Range to copy from the entries below: the line containing "June 17, 1991" through the line containing "<p>GitHub is home", inclusive. Retype only those lines, exactly, without any images.

..............................

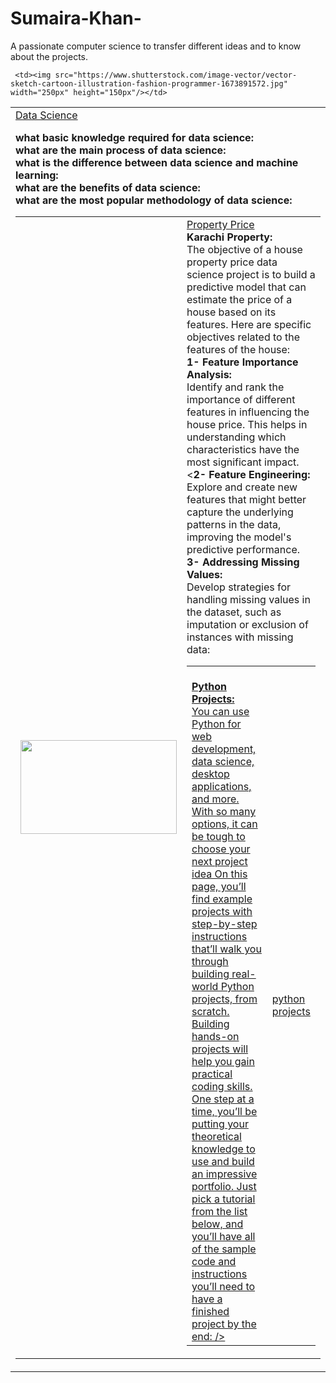 # Sumaira-Khan-
A passionate computer science to transfer different ideas and to know about the projects.
<table>
  <body>
    <tr>

     <td><img src="https://www.shutterstock.com/image-vector/vector-sketch-cartoon-illustration-fashion-programmer-1673891572.jpg" width="250px" height="150px"/></td>
     
   <td><a href="https://github.com/ksumi4020/housing--property">Data Science</a><br/>

<b>what basic knowledge required for data science:</b><br/>
<b> what are the main process of data science:</b><br/>
<b> what is the difference between data science and machine learning:</b><br/>
<b>what are the benefits of data science: </b><br/>
<b> what are the most popular methodology of data science:</b><br/>
<table>
  <body>
    <tr>
      <td><img src="https://www.shutterstock.com/shutterstock/photos/1937900650/display_1500/stock-vector-illustration-of-simple-house-isolated-on-white-background-1937900650.jpg" width="250px" height="150px"/></td>
      <td><a href="https://github.com/ksumi4020/housing--property">Property Price</a><br/>
      <b>Karachi Property:</b><br/>
The objective of a house property price data science project is to build a predictive model that can estimate the price of a house based on its features. Here are specific objectives related to the features of the house:<br/>
<b>1-	Feature Importance Analysis:</b><br/>
Identify and rank the importance of different features in influencing the house price. This helps in understanding which characteristics have the most significant impact.<br/>
<<b>2-	Feature Engineering:</b><br/>
Explore and create new features that might better capture the underlying patterns in the data, improving the model's predictive performance.<br/>
<b>3-	Addressing Missing Values:</b><br/>
Develop strategies for handling missing values in the dataset, such as imputation or exclusion of instances with missing data:</b><br/>
<table>
   <body>
       <tr>
           <td><a href="https://github.com/ksumi/Python--Projects"Python Projects</a><br/>
           <b>Python Projects:</b><br/>
You can use Python for web development, data science, desktop applications, and more. With so many options, it can be tough to choose your next project idea
On this page, you’ll find example projects with step-by-step instructions that’ll walk you through building real-world Python projects, from scratch.
Building hands-on projects will help you gain practical coding skills. One step at a time, you’ll be putting your theoretical knowledge to use and build an impressive portfolio.
Just pick a tutorial from the list below, and you’ll have all of the sample code and instructions you’ll need to have a finished project by the end:
/></td>
     <td><a href="https://github.com/ksumi4020/python--projects">python projects</a><br/>
    
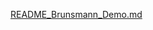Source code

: [README_Brunsmann_Demo.md](https://github.com/user-attachments/files/20225595/README_Brunsmann_Demo.md)
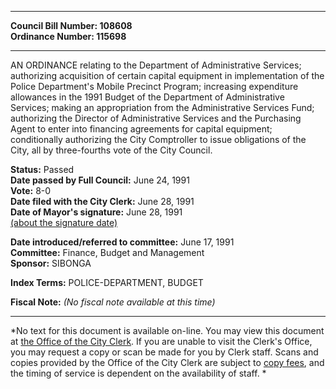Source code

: * * * * *  
  
**Council Bill Number: [](#h0)[](#h2)108608**   
**Ordinance Number: 115698**  
  
* * * * *  
  
AN ORDINANCE relating to the Department of Administrative Services; authorizing acquisition of certain capital equipment in implementation of the Police Department's Mobile Precinct Program; increasing expenditure allowances in the 1991 Budget of the Department of Administrative Services; making an appropriation from the Administrative Services Fund; authorizing the Director of Administrative Services and the Purchasing Agent to enter into financing agreements for capital equipment; conditionally authorizing the City Comptroller to issue obligations of the City, all by three-fourths vote of the City Council.  
  
**Status:** Passed   
**Date passed by Full Council:** June 24, 1991   
**Vote:** 8-0   
**Date filed with the City Clerk:** June 28, 1991   
**Date of Mayor's signature:** June 28, 1991   
[(about the signature date)](/~public/approvaldate.htm)   
  
  
**Date introduced/referred to committee:** June 17, 1991   
**Committee:** Finance, Budget and Management   
**Sponsor:** SIBONGA   
  
**Index Terms:** POLICE-DEPARTMENT, BUDGET  
  
**Fiscal Note:** *(No fiscal note available at this time)*  
  
* * * * *  
  
*No text for this document is available on-line. You may view this document at [the Office of the City Clerk](http://www.seattle.gov/leg/clerk/contactUs.htm). If you are unable to visit the Clerk's Office, you may request a copy or scan be made for you by Clerk staff. Scans and copies provided by the Office of the City Clerk are subject to [copy fees](http://clerk.seattle.gov/~public/clerkfees.htm), and the timing of service is dependent on the availability of staff. *  
  
  
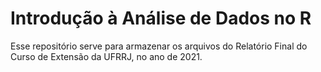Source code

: # Introdução à Análise de Dados no R 

Esse repositório serve para armazenar os arquivos do Relatório Final do Curso de Extensão da UFRRJ, no ano de 2021.


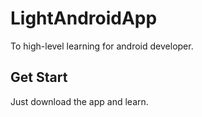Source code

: # LightAndroidApp
To high-level learning for android developer.
## Get Start
Just download the app and learn.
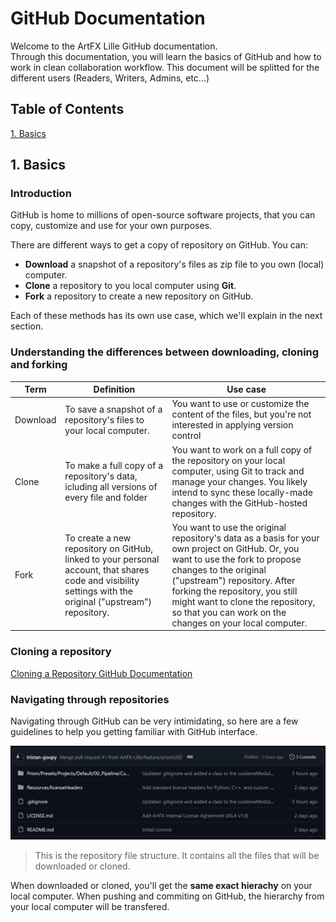 # GitHub Documentation

<p>Welcome to the ArtFX Lille GitHub documentation. <br>
Through this documentation, you will learn the basics of GitHub and how to work in clean collaboration workflow. This document will be splitted for the different users (Readers, Writers, Admins, etc...) </p>

## Table of Contents

[1. Basics](#1-basics)

## 1. Basics

### Introduction

<p>GitHub is home to millions of open-source software projects, that you can copy, customize and use for your own purposes.</p>

<p>There are different ways to get a copy of repository on GitHub. You can:</p>

- **Download** a snapshot of a repository's files as zip file to you own (local) computer.
- **Clone** a repository to you local computer using **Git**.
- **Fork** a repository to create a new repository on GitHub.
  
<p>Each of these methods has its own use case, which we'll explain in the next section.</p>

### Understanding the differences between downloading, cloning and forking

| Term | Definition | Use case |
| ---- | ---------- | -------- |
| Download | To save a snapshot of a repository's files to your local computer. | You want to use or customize the content of the files, but you're not interested in applying version control
| Clone | To make a full copy of a repository's data, icluding all versions of every file and folder | You want to work on a full copy of the repository on your local computer, using Git to track and manage your changes. You likely intend to sync these locally-made changes with the GitHub-hosted repository. |
| Fork | To create a new repository on GitHub, linked to your personal account, that shares code and visibility settings with the original ("upstream") repository. | You want to use the original repository's data as a basis for your own project on GitHub. Or, you want to use the fork to propose changes to the original ("upstream") repository. After forking the repository, you still might want to clone the repository, so that you can work on the changes on your local computer.

### Cloning a repository
[Cloning a Repository GitHub Documentation](https://docs.github.com/en/repositories/creating-and-managing-repositories/cloning-a-repository?tool=webui)

### Navigating through repositories

<p>Navigating through GitHub can be very intimidating, so here are a few guidelines to help you getting familiar with GitHub interface.</p>


![GitHub Respository Files](assets/images/gitHub_repositoryFiles.jpg)

<p> 

> This is the repository file structure. It contains all the files that will be downloaded or cloned.

When downloaded or cloned, you'll get the **same exact hierachy** on your local computer. When pushing and commiting on GitHub, the hierarchy from your local computer will be transfered.
</p>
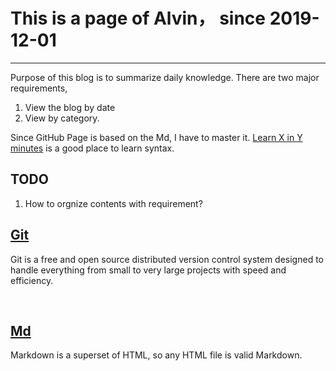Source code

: # This is a page of Alvin， since 2019-12-01

---

Purpose of this blog is to summarize daily knowledge.
There are two major requirements,
1. View the blog by date
2. View by category.

Since GitHub Page is based on the Md, I have to master it.
[Learn X in Y minutes](https://learnxinyminutes.com) is a good place to learn syntax.

## TODO
1. How to orgnize contents with requirement?

## [Git](/git)
Git is a free and open source distributed version control system designed to handle everything from small to very large projects with speed and efficiency.

<br>

## [Md](/md)
Markdown is a superset of HTML, so any HTML file is valid Markdown.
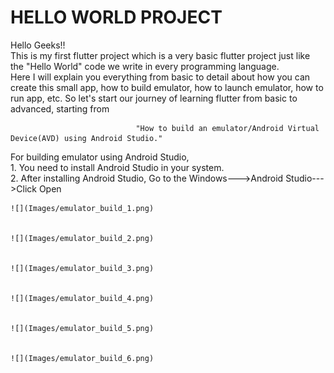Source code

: 
# HELLO WORLD PROJECT 
  Hello Geeks!! 
  <br>This is my first flutter project which is a very basic flutter project just like the "Hello World" code we write in every programming language. <br>Here I will explain you             everything from basic to detail about how you can create this small app, how to build emulator, how to launch emulator, how to run app, etc. 
                       So let's start our journey of learning flutter from basic to advanced, starting from 
                       
                                "How to build an emulator/Android Virtual Device(AVD) using Android Studio."
                                
                                
  For building emulator using Android Studio, 
  <br> 1. You need to install Android Studio in your system.
  <br> 2. After installing Android Studio, Go to the Windows--->Android Studio--->Click Open
  
  
    ![](Images/emulator_build_1.png)
  
  
    ![](Images/emulator_build_2.png)
  
  
    ![](Images/emulator_build_3.png)
   
    
    ![](Images/emulator_build_4.png)
  
  
    ![](Images/emulator_build_5.png)
    
    
    ![](Images/emulator_build_6.png)
  
  
  
  
      
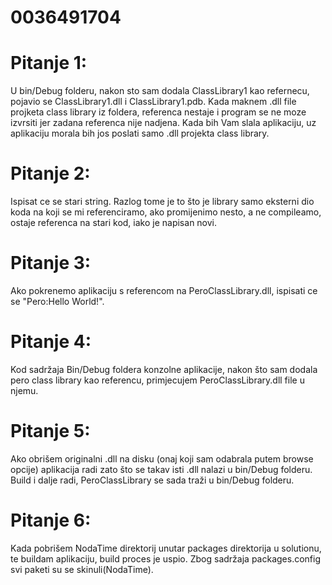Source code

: # 0036491704

# Pitanje 1:
U bin/Debug folderu, nakon sto sam dodala ClassLibrary1 kao refernecu, pojavio se ClassLibrary1.dll i ClassLibrary1.pdb.
Kada maknem .dll file projketa class library iz foldera, referenca nestaje i program se ne moze izvrsiti jer zadana referenca nije nadjena.
Kada bih Vam slala aplikaciju, uz aplikaciju morala bih jos poslati samo .dll projekta class library.

# Pitanje 2:
Ispisat ce se stari string. Razlog tome je to što je library samo eksterni dio koda na koji se mi referenciramo, ako promijenimo nesto, a ne compileamo, ostaje referenca na stari kod, iako je napisan novi.

# Pitanje 3:
Ako pokrenemo aplikaciju s referencom na PeroClassLibrary.dll, ispisati ce se "Pero:Hello World!".

# Pitanje 4:
Kod sadržaja Bin/Debug foldera konzolne aplikacije, nakon što sam dodala pero
class library kao referencu, primjecujem PeroClassLibrary.dll file u njemu.

# Pitanje 5:
Ako obrišem originalni .dll na disku (onaj koji sam odabrala putem browse opcije) aplikacija radi zato što se takav isti .dll nalazi u bin/Debug folderu. Build i dalje radi, PeroClassLibrary se sada traži u bin/Debug folderu.

# Pitanje 6:
Kada pobrišem NodaTime direktorij unutar packages direktorija u solutionu, te buildam aplikaciju,
build proces je uspio. Zbog sadržaja packages.config svi paketi su se skinuli(NodaTime).

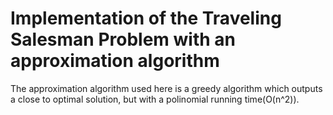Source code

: # Implementation of the Traveling Salesman Problem with an approximation algorithm

The approximation algorithm used here is a greedy algorithm which outputs a close to optimal solution, but with a polinomial running time(O(n^2)).
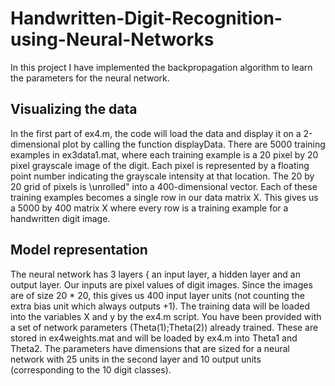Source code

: # Handwritten-Digit-Recognition-using-Neural-Networks
In this project I have implemented the backpropagation algorithm to learn the parameters for the neural network.

## Visualizing the data
In the first part of ex4.m, the code will load the data and display it on a 2-dimensional plot by calling the function displayData.
There are 5000 training examples in ex3data1.mat, where each training example is a 20 pixel by 20 pixel grayscale image of the digit. Each pixel is represented by a floating point number indicating the grayscale intensity at that location. The 20 by 20 grid of pixels is \unrolled" into a 400-dimensional vector. Each of these training examples becomes a single row in our data matrix X. This gives us a 5000 by 400 matrix X where every row is a training example for a handwritten digit image.

## Model representation
The neural network has 3 layers { an input layer, a hidden layer and an output layer. Our inputs are pixel values of digit images. Since the images are of size 20 * 20, this gives us 400 input layer units (not counting the extra bias unit which always outputs +1). The
training data will be loaded into the variables X and y by the ex4.m script. You have been provided with a set of network parameters (Theta(1);Theta(2)) already trained. These are stored in ex4weights.mat and will be loaded by ex4.m into Theta1 and Theta2. The parameters have dimensions that are sized for a neural network with 25 units in the second layer and 10 output units (corresponding to the 10 digit classes).


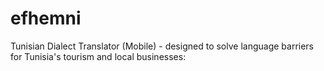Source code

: # efhemni
 Tunisian Dialect Translator (Mobile) - designed to solve language barriers for Tunisia's tourism and local businesses:
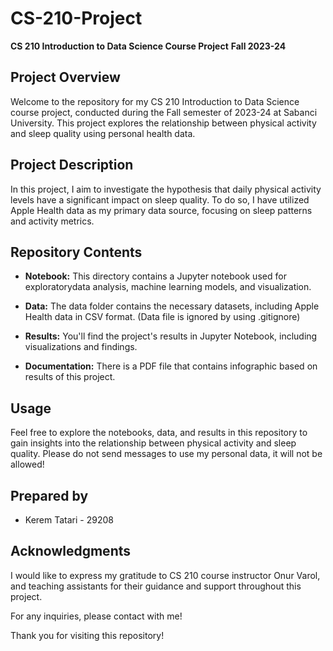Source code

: # CS-210-Project

**CS 210 Introduction to Data Science Course Project**
**Fall 2023-24**

## Project Overview

Welcome to the repository for my CS 210 Introduction to Data Science course project, conducted during the Fall semester of 2023-24 at Sabanci University. This project explores the relationship between physical activity and sleep quality using personal health data.

## Project Description

In this project, I aim to investigate the hypothesis that daily physical activity levels have a significant impact on sleep quality. To do so, I have utilized Apple Health data as my primary data source, focusing on sleep patterns and activity metrics.

## Repository Contents

- **Notebook:** This directory contains a Jupyter notebook used for exploratorydata analysis, machine learning models, and visualization.

- **Data:** The data folder contains the necessary datasets, including Apple Health data in CSV format. (Data file is ignored by using .gitignore)

- **Results:** You'll find the project's results in Jupyter Notebook, including visualizations and findings.

- **Documentation:** There is a PDF file that contains infographic based on results of this project.

## Usage

Feel free to explore the notebooks, data, and results in this repository to gain insights into the relationship between physical activity and sleep quality. Please do not send messages to use my personal data, it will not be allowed!

## Prepared by

- Kerem Tatari - 29208

## Acknowledgments

I would like to express my gratitude to CS 210 course instructor Onur Varol, and teaching assistants for their guidance and support throughout this project.

For any inquiries, please contact with me!

Thank you for visiting this repository!
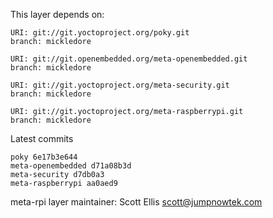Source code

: This layer depends on:

    URI: git://git.yoctoproject.org/poky.git
    branch: mickledore

    URI: git://git.openembedded.org/meta-openembedded.git
    branch: mickledore

    URI: git://git.yoctoproject.org/meta-security.git
    branch: mickledore

    URI: git://git.yoctoproject.org/meta-raspberrypi.git
    branch: mickledore

Latest commits

    poky 6e17b3e644
    meta-openembedded d71a08b3d
    meta-security d7db0a3
    meta-raspberrypi aa0aed9

meta-rpi layer maintainer: Scott Ellis <scott@jumpnowtek.com>
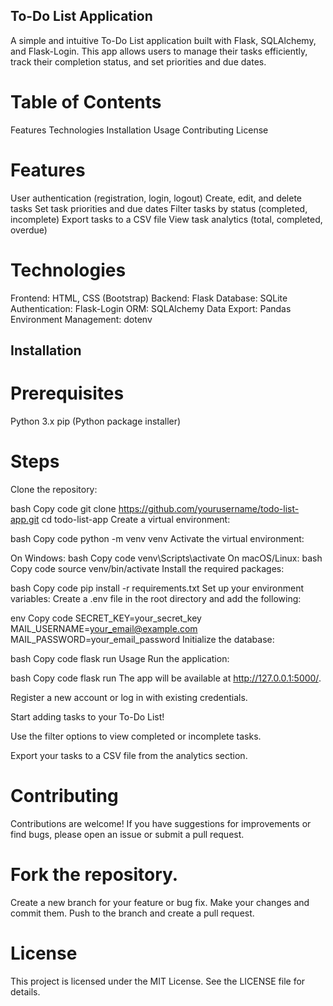 
## To-Do List Application
A simple and intuitive To-Do List application built with Flask, SQLAlchemy, and Flask-Login. This app allows users to manage their tasks efficiently, track their completion status, and set priorities and due dates.

# Table of Contents
 Features
 Technologies
 Installation
 Usage
 Contributing
 License
# Features
 User authentication (registration, login, logout)
 Create, edit, and delete tasks
 Set task priorities and due dates
 Filter tasks by status (completed, incomplete)
 Export tasks to a CSV file
 View task analytics (total, completed, overdue)
# Technologies
 Frontend: HTML, CSS (Bootstrap)
 Backend: Flask
 Database: SQLite
 Authentication: Flask-Login
 ORM: SQLAlchemy
 Data Export: Pandas
 Environment Management: dotenv
## Installation
# Prerequisites
Python 3.x
pip (Python package installer)
# Steps
Clone the repository:

bash
Copy code
git clone https://github.com/yourusername/todo-list-app.git
cd todo-list-app
Create a virtual environment:

bash
Copy code
python -m venv venv
Activate the virtual environment:

On Windows:
bash
Copy code
venv\Scripts\activate
On macOS/Linux:
bash
Copy code
source venv/bin/activate
Install the required packages:

bash
Copy code
pip install -r requirements.txt
Set up your environment variables: Create a .env file in the root directory and add the following:

env
Copy code
SECRET_KEY=your_secret_key
MAIL_USERNAME=your_email@example.com
MAIL_PASSWORD=your_email_password
Initialize the database:

bash
Copy code
flask run
Usage
Run the application:

bash
Copy code
flask run
The app will be available at http://127.0.0.1:5000/.

Register a new account or log in with existing credentials.

Start adding tasks to your To-Do List!

Use the filter options to view completed or incomplete tasks.

Export your tasks to a CSV file from the analytics section.

# Contributing
Contributions are welcome! If you have suggestions for improvements or find bugs, please open an issue or submit a pull request.

# Fork the repository.
Create a new branch for your feature or bug fix.
Make your changes and commit them.
Push to the branch and create a pull request.
# License
This project is licensed under the MIT License. See the LICENSE file for details.

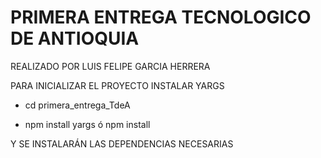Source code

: # PRIMERA ENTREGA TECNOLOGICO DE ANTIOQUIA
REALIZADO POR LUIS FELIPE GARCIA HERRERA

PARA INICIALIZAR EL PROYECTO INSTALAR YARGS
- cd primera_entrega_TdeA

- npm install yargs
ó
 npm install

Y SE INSTALARÁN LAS DEPENDENCIAS NECESARIAS


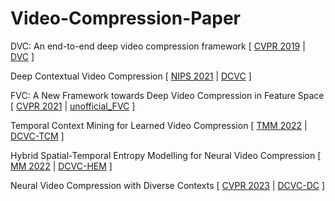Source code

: # Video-Compression-Paper

DVC: An end-to-end deep video compression framework
[
  [CVPR 2019](https://arxiv.org/pdf/1812.00101.pdf)
  |
  [DVC](https://github.com/GuoLusjtu/DVC)
]

Deep Contextual Video Compression
[
  [NIPS 2021](https://proceedings.neurips.cc/paper_files/paper/2021/file/96b250a90d3cf0868c83f8c965142d2a-Paper.pdf)
  |
  [DCVC](https://github.com/DeepMC-DCVC/DCVC)
]

FVC: A New Framework towards Deep Video Compression in Feature Space
[
  [CVPR 2021](https://openaccess.thecvf.com/content/CVPR2021/papers/Hu_FVC_A_New_Framework_Towards_Deep_Video_Compression_in_Feature_CVPR_2021_paper.pdf)
  |
  [unofficial_FVC](https://github.com/bygonexf/unofficial-FVC)
]

Temporal Context Mining for Learned Video Compression
[
  [TMM 2022](https://arxiv.org/pdf/2111.13850.pdf)
  |
  [DCVC-TCM](https://github.com/microsoft/DCVC)
]

Hybrid Spatial-Temporal Entropy Modelling for Neural Video Compression
[
  [MM 2022](https://arxiv.org/pdf/2207.05894.pdf)
  |
  [DCVC-HEM](https://github.com/microsoft/DCVC)
]

Neural Video Compression with Diverse Contexts
[
  [CVPR 2023](https://arxiv.org/pdf/2302.14402.pdf)
  |
  [DCVC-DC](https://github.com/microsoft/DCVC)
]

..............................

▶ Exercise output:
**Date introduced/referred to committee:** June 17, 1991   
**Committee:** Finance, Budget and Management   
**Sponsor:** SIBONGA   
  
**Index Terms:** POLICE-DEPARTMENT, BUDGET  
  
**Fiscal Note:** *(No fiscal note available at this time)*  
  
* * * * *  
  
*No text for this document is available on-line. You may view this document at [the Office of the City Clerk](http://www.seattle.gov/leg/clerk/contactUs.htm). If you are unable to visit the Clerk's Office, you may request a copy or scan be made for you by Clerk staff. Scans and copies provided by the Office of the City Clerk are subject to [copy fees](http://clerk.seattle.gov/~public/clerkfees.htm), and the timing of service is dependent on the availability of staff. *  
  
  
Source code

: # Introdução à Análise de Dados no R 

Esse repositório serve para armazenar os arquivos do Relatório Final do Curso de Extensão da UFRRJ, no ano de 2021.


Source code

: # LightAndroidApp
To high-level learning for android developer.
## Get Start
Just download the app and learn.
 # GitHub Documentation

<p>Welcome to the ArtFX Lille GitHub documentation. <br>
Through this documentation, you will learn the basics of GitHub and how to work in clean collaboration workflow. This document will be splitted for the different users (Readers, Writers, Admins, etc...) </p>

## Table of Contents

[1. Basics](#1-basics)

## 1. Basics

### Introduction

<p>GitHub is home to millions of open-source software projects, that you can copy, customize and use for your own purposes.</p>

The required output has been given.